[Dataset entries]

+++

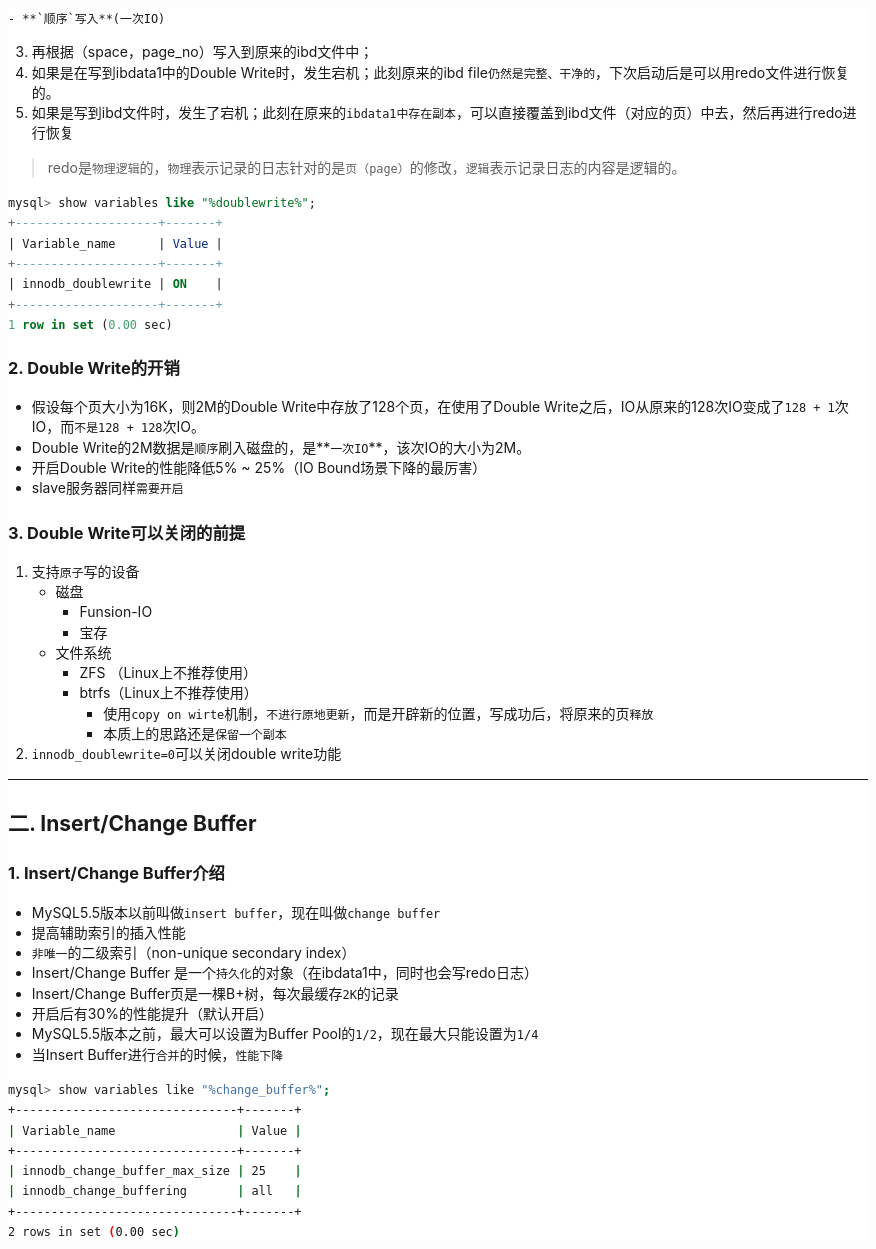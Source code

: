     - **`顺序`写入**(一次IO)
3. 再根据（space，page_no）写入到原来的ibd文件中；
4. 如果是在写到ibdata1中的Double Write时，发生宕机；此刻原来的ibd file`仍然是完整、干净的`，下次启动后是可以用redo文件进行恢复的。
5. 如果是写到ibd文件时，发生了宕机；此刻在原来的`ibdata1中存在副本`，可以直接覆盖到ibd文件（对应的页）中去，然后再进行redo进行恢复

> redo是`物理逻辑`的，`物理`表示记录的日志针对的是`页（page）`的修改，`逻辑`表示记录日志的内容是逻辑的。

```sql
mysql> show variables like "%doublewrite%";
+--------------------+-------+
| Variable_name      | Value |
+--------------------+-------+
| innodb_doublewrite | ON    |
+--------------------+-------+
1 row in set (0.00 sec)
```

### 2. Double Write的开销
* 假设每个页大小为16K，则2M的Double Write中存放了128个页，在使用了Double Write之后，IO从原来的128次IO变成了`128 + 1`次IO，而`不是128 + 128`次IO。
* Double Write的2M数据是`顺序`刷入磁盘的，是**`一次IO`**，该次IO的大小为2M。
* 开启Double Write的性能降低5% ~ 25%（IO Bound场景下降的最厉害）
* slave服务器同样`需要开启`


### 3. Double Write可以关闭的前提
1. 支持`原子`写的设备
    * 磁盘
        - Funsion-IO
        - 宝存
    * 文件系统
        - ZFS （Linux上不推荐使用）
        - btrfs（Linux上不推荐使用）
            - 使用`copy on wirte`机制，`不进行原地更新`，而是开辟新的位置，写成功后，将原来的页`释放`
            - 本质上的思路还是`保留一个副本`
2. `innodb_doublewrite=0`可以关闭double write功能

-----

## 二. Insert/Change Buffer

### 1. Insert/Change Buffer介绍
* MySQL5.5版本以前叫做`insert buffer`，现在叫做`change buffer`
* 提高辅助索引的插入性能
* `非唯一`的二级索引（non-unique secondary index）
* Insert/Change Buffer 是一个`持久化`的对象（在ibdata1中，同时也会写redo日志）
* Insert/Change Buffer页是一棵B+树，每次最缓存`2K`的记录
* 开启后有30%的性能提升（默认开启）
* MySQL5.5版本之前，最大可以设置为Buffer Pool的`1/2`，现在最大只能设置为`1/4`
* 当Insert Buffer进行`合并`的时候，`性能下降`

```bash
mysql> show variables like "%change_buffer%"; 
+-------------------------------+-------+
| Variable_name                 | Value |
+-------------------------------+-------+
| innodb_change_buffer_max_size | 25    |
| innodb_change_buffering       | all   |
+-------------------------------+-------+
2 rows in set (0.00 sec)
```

+++

Try it –
Copy, word for word, the line that contains "5. 如果是写到ibd文件时" and every line after it through the end of the records, and nothing else.

Final answer –
5. 如果是写到ibd文件时，发生了宕机；此刻在原来的`ibdata1中存在副本`，可以直接覆盖到ibd文件（对应的页）中去，然后再进行redo进行恢复

> redo是`物理逻辑`的，`物理`表示记录的日志针对的是`页（page）`的修改，`逻辑`表示记录日志的内容是逻辑的。

```sql
mysql> show variables like "%doublewrite%";
+--------------------+-------+
| Variable_name      | Value |
+--------------------+-------+
| innodb_doublewrite | ON    |
+--------------------+-------+
1 row in set (0.00 sec)
```

### 2. Double Write的开销
* 假设每个页大小为16K，则2M的Double Write中存放了128个页，在使用了Double Write之后，IO从原来的128次IO变成了`128 + 1`次IO，而`不是128 + 128`次IO。
* Double Write的2M数据是`顺序`刷入磁盘的，是**`一次IO`**，该次IO的大小为2M。
* 开启Double Write的性能降低5% ~ 25%（IO Bound场景下降的最厉害）
* slave服务器同样`需要开启`


### 3. Double Write可以关闭的前提
1. 支持`原子`写的设备
    * 磁盘
        - Funsion-IO
        - 宝存
    * 文件系统
        - ZFS （Linux上不推荐使用）
        - btrfs（Linux上不推荐使用）
            - 使用`copy on wirte`机制，`不进行原地更新`，而是开辟新的位置，写成功后，将原来的页`释放`
            - 本质上的思路还是`保留一个副本`
2. `innodb_doublewrite=0`可以关闭double write功能

-----

## 二. Insert/Change Buffer

### 1. Insert/Change Buffer介绍
* MySQL5.5版本以前叫做`insert buffer`，现在叫做`change buffer`
* 提高辅助索引的插入性能
* `非唯一`的二级索引（non-unique secondary index）
* Insert/Change Buffer 是一个`持久化`的对象（在ibdata1中，同时也会写redo日志）
* Insert/Change Buffer页是一棵B+树，每次最缓存`2K`的记录
* 开启后有30%的性能提升（默认开启）
* MySQL5.5版本之前，最大可以设置为Buffer Pool的`1/2`，现在最大只能设置为`1/4`
* 当Insert Buffer进行`合并`的时候，`性能下降`

```bash
mysql> show variables like "%change_buffer%"; 
+-------------------------------+-------+
| Variable_name                 | Value |
+-------------------------------+-------+
| innodb_change_buffer_max_size | 25    |
| innodb_change_buffering       | all   |
+-------------------------------+-------+
2 rows in set (0.00 sec)
```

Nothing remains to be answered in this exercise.